C'était à parier. La baisse des recettes et la réforme territoriale qui se profile ont occupé hier une bonne partie de la première journée consacrée au budget 2010 du Département. « Pour ne pas rajouter de la crise à la crise, nous n'augmenterons pas les taux d'imposition locale », annonce d'entrée Jean Louis Destans.

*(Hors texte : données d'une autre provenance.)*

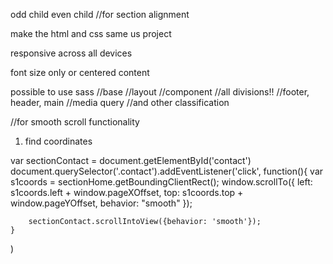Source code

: odd child
even child
//for section alignment

make the html and css
same us project

responsive across all
devices

font size only or
centered content

possible to use sass
//base
//layout
//component
//all divisions!!
//footer, header, main
//media query
//and other classification

//for smooth scroll functionality

1) find coordinates

var sectionContact = document.getElementById('contact')
document.querySelector('.contact').addEventListener('click',
    function(){
        var s1coords = sectionHome.getBoundingClientRect();
        window.scrollTo({
        left: s1coords.left + window.pageXOffset,
        top: s1coords.top + window.pageYOffset,
        behavior: "smooth"
        });

        sectionContact.scrollIntoView({behavior: 'smooth'});
    }
)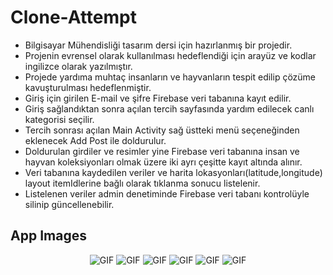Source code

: # Clone-Attempt

* Bilgisayar Mühendisliği tasarım dersi için hazırlanmış bir projedir.<br>
* Projenin evrensel olarak kullanılması hedeflendiği için arayüz ve kodlar ingilizce olarak yazılmıştır.<br>
* Projede yardıma muhtaç insanların ve hayvanların tespit edilip çözüme kavuşturulması hedeflenmiştir.<br>
* Giriş için girilen E-mail ve şifre Firebase veri tabanına kayıt edilir.<br>
* Giriş sağlandıktan sonra açılan tercih sayfasında yardım edilecek canlı kategorisi seçilir.<br>
* Tercih sonrası açılan Main Activity sağ üstteki menü seçeneğinden eklenecek Add Post ile doldurulur.<br>
* Doldurulan girdiler ve resimler yine Firebase veri tabanına insan ve hayvan koleksiyonları olmak üzere iki ayrı çeşitte kayıt altında alınır.<br>
* Veri tabanına kaydedilen veriler ve harita lokasyonları(latitude,longitude) layout itemIdlerine bağlı olarak tıklanma sonucu listelenir.<br>
* Listelenen veriler admin denetiminde Firebase veri tabanı kontrolüyle silinip güncellenebilir.<br>


App Images
--------------
<p align="center">
  <img src="https://user-images.githubusercontent.com/71982171/148653897-5403031c-c3f5-48f7-9f34-032e4c520f17.png" alt="GIF" />
  <img src="https://user-images.githubusercontent.com/71982171/148653904-355f8418-e976-4c95-ab82-0e1877547e98.png" alt="GIF" />
  <img src="https://user-images.githubusercontent.com/71982171/148653900-0d089dfc-dacc-4fdd-8a13-6791abfa99c9.png" alt="GIF" />
  <img src="https://user-images.githubusercontent.com/71982171/148653903-f2435b39-f02d-49e5-9ae6-a6457d9dc9f1.png" alt="GIF" />
  <img src="https://user-images.githubusercontent.com/71982171/148653906-66e29c6e-6712-4bf7-8d5b-0fbebe76fc8c.png" alt="GIF" />
  <img src="https://user-images.githubusercontent.com/71982171/148653908-436e3949-6f85-4c73-80de-ddd75da9b9f3.png" alt="GIF" />
  
</p>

La crise est bien là pourtant, martèle le président PS. Les droits de mutation sont en chute libre (10 millions en moins inscrits au budget), le fonds de compensation de la TVA (payé l'an dernier avec une année d'avance) laisse cette fois un « blanc » de 11 millions et la suppression de la taxe professionnelle, compensée à l'euro près par rapport à 2009, ne tient pas compte de la progression des bases, qu'il estime entre 2,5 et 3 millions. S'ajoutent le poids des intempéries de l'hiver sur les routes, estimé à 7,3 millions de travaux pour les seuls axes prioritaires, et l'arrivée de chômeurs en fin de droit qui vont bientôt, malgré eux, impacter les budgets du Revenu de solidarité active (RSA) ou du RMI.

Ne rien abandonner
Face aux difficultés déjà présentes et à venir, Jean Louis Destans a assuré hier que sa majorité se positionne « dans une attitude de résistance et de combat ». Pas question de baisser les bras. « Le budget a été construit avec la volonté de respecter nos politiques et nos compétences, de ne rien abandonner de ce qui fait notre spécificité, en particulier notre rôle d'aménagement du territoire et de solidarité. »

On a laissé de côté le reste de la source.